Verbände: FDP blockiert wichtige Reformen
Kurzfristig sind das schlechte Nachrichten für alle, die sich von der Regierung Investitionen unterschiedlicher Art wünschen. Dazu gehören auch die Sozialverbände in Deutschland, die stets Kritik an der Ampel-Regierung und insbesondere Christian Lindner geübt haben. Jetzt hoffen die Verbände auf einen Kurswechsel in Berlin. Die Präsidentin des VdK, Verena Bentele, meldete sich umgehend zu Wort und äußerte Verständnis für die Entscheidung des Bundeskanzlers: Die FDP habe wichtige Reformen, wie die Kindergrundsicherung oder das Rentenpaket blockiert. Olaf Scholz habe jetzt die Weichen für eine sozial gerechte Zukunft gestellt, so Bentele.
„Nach Lindners kurzfristiger Entlassung durch den Bundeskanzler hoffen wir als VdK nun auf mehr Flexibilität im Bundeshaushalt – gerade mit Blick auf eine sozial gerechtere Zukunft“, sagt auch Friedrich Stubbe, Vorsitzender des VdK Bremen-Niedersachsen. „Die Menschen brauchen eine solide soziale Absicherung, etwa durch die Kindergrundsicherung, das Rentenpaket II, das Bürgergeld und auch das Behindertengleichstellungsgesetz.“
Pflegekassen warten auf ihr Geld
Ein dringendes Problem, auf das auch die Sozialverbände hingewiesen haben, dürfte sich kurzfristig allerdings nicht mehr lösen lassen: Die Pflegekassen warten auf eine Rückerstattung von Mehrkosten, die sie während der Pandemie vorgestreckt haben. Die Bundesregierung hatte damals auf Beitragsmittel zurückgegriffen, um unter anderem Kosten für Corona-Tests und den Pflegebonus zu decken - verbunden mit der Zusage, diese aus Steuermitteln zu finanzieren und zurückzuzahlen.
Bisher haben die Kassen, die ohnehin in tiefe Löcher starren, nur einen Teil des Geldes erhalten. Rund sechs Milliarden Euro fehlen noch. Ein Rechtsgutachten, das die DAK in Auftrag gegeben hat, kommt zu dem Schluss, dass die Bundesregierung verfassungsrechtlich verpflichtet sei, die Mittel zu erstatten. Es handele sich dabei um versicherungsfremde Leistungen, die aus Steuermitteln zu finanzieren seien.

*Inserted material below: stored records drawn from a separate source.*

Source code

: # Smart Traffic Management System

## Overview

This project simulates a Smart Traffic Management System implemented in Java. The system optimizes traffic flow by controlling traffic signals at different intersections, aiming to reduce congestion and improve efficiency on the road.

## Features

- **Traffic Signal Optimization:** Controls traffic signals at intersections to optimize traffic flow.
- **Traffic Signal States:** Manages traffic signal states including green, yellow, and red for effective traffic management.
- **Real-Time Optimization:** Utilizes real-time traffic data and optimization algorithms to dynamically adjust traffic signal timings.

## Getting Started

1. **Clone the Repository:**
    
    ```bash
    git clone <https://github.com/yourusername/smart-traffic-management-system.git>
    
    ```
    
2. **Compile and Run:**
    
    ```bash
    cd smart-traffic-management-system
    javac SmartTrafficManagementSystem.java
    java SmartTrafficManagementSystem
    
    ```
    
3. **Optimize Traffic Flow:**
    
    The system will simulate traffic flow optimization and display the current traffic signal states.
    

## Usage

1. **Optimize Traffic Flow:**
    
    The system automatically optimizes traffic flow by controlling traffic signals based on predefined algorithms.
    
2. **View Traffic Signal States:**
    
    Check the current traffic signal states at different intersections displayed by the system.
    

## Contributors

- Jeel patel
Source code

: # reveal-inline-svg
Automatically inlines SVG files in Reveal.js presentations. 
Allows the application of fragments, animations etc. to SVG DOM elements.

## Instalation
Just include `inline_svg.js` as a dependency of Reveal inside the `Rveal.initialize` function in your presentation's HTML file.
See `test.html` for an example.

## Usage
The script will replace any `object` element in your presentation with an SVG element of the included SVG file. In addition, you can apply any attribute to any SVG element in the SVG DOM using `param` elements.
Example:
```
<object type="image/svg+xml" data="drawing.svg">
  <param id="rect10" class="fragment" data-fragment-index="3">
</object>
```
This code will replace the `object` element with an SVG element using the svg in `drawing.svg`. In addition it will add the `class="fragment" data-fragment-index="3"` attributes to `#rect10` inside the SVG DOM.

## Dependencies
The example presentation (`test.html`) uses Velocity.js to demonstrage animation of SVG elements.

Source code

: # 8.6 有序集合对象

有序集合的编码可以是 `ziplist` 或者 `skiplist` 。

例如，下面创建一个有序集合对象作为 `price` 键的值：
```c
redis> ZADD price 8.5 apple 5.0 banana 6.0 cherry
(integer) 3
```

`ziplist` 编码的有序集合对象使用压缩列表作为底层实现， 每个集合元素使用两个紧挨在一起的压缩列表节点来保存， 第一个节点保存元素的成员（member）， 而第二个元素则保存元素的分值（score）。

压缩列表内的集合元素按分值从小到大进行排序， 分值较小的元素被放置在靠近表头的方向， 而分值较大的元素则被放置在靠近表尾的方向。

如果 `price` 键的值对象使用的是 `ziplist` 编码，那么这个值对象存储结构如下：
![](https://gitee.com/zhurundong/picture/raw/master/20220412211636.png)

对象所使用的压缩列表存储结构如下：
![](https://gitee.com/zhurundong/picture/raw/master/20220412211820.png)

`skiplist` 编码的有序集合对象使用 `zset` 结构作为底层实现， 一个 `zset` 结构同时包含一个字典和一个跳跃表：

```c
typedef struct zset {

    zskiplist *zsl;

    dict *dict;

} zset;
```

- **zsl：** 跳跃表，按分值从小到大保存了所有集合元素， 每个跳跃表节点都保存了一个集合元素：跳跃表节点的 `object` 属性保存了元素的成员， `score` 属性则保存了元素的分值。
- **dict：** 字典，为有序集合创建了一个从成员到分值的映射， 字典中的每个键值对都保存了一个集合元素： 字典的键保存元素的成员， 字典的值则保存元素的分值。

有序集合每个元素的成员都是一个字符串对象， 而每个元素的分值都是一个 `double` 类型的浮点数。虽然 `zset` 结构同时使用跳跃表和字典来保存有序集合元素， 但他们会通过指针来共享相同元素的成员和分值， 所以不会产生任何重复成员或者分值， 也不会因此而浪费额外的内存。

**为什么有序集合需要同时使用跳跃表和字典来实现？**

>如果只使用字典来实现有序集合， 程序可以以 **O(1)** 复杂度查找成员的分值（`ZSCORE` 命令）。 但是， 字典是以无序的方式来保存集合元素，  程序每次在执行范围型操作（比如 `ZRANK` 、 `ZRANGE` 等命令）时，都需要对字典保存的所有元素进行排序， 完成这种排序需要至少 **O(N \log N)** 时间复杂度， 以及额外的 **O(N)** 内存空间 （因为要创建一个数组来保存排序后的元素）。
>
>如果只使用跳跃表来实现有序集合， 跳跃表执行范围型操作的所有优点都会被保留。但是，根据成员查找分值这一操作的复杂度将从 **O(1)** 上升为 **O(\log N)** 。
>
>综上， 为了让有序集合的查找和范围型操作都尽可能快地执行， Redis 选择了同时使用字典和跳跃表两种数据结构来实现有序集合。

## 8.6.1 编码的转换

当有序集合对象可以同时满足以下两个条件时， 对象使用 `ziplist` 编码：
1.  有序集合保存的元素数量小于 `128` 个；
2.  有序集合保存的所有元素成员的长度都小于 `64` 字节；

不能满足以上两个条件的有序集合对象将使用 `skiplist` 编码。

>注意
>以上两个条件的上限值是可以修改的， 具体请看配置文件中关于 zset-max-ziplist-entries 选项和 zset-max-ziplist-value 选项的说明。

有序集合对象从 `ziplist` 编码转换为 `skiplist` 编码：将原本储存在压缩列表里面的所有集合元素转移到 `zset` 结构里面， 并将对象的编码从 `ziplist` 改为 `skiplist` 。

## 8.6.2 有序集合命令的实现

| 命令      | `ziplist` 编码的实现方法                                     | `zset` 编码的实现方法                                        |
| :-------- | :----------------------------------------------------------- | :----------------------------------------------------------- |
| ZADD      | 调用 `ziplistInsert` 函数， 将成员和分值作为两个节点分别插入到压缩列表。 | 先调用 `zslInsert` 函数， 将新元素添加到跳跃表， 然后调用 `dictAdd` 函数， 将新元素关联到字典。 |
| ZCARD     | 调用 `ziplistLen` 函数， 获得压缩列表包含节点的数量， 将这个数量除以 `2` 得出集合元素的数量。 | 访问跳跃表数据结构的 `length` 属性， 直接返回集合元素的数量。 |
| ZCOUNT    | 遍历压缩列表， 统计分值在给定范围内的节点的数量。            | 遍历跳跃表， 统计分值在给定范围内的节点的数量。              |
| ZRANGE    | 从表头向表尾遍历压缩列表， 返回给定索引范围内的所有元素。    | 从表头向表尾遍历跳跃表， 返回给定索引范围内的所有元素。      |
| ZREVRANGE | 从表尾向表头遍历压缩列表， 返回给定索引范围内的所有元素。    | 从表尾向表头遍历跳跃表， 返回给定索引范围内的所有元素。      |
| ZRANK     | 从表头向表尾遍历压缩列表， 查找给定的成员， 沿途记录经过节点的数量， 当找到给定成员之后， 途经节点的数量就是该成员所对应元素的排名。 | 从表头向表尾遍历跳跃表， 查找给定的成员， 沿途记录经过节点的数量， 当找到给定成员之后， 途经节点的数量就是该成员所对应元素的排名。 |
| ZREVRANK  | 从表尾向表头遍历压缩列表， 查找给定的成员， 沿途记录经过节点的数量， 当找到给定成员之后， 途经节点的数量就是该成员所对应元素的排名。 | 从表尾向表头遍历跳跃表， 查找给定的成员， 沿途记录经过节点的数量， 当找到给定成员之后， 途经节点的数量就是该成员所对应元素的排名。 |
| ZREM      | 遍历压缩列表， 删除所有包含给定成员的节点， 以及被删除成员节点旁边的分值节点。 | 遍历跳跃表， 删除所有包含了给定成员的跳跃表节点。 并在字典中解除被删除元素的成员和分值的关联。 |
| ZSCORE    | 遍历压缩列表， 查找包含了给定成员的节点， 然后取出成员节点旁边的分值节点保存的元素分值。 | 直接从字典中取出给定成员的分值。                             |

Im jüngsten Entwurf des Haushalts war die Zahlung nicht vorgesehen. Die Kassen warnten bereits vor Beitragserhöhungen, falls das Defizit nicht anders gedeckt werden könne. „Mit ihrem Verhalten lässt die Bundesregierung die Pflegeversicherung ausbluten“, kritisiert Stefanie Jäkel, Landespressesprecherin des SoVD Niedersachsen. Der Verband fordert die Regierung auf, das Geld zurückzuzahlen und „ihren Haushalt nicht auf dem Rücken der Pflegeversicherung zu sanieren.“ Eine weitere Belastung der Versicherten durch höhere Beiträge sei nicht hinnehmbar. „Viele Pflegebedürftige können bestimmte Kosten schon jetzt nicht alleine stemmen“, so Jäkel. Sowohl SoVD als auch VdK fordern darüber hinaus, dass in Zukunft alle Bürger:innen, also auch Selbstständige, Beamte und Abgeordnete, in die Pflegeversicherung einzahlen sollen.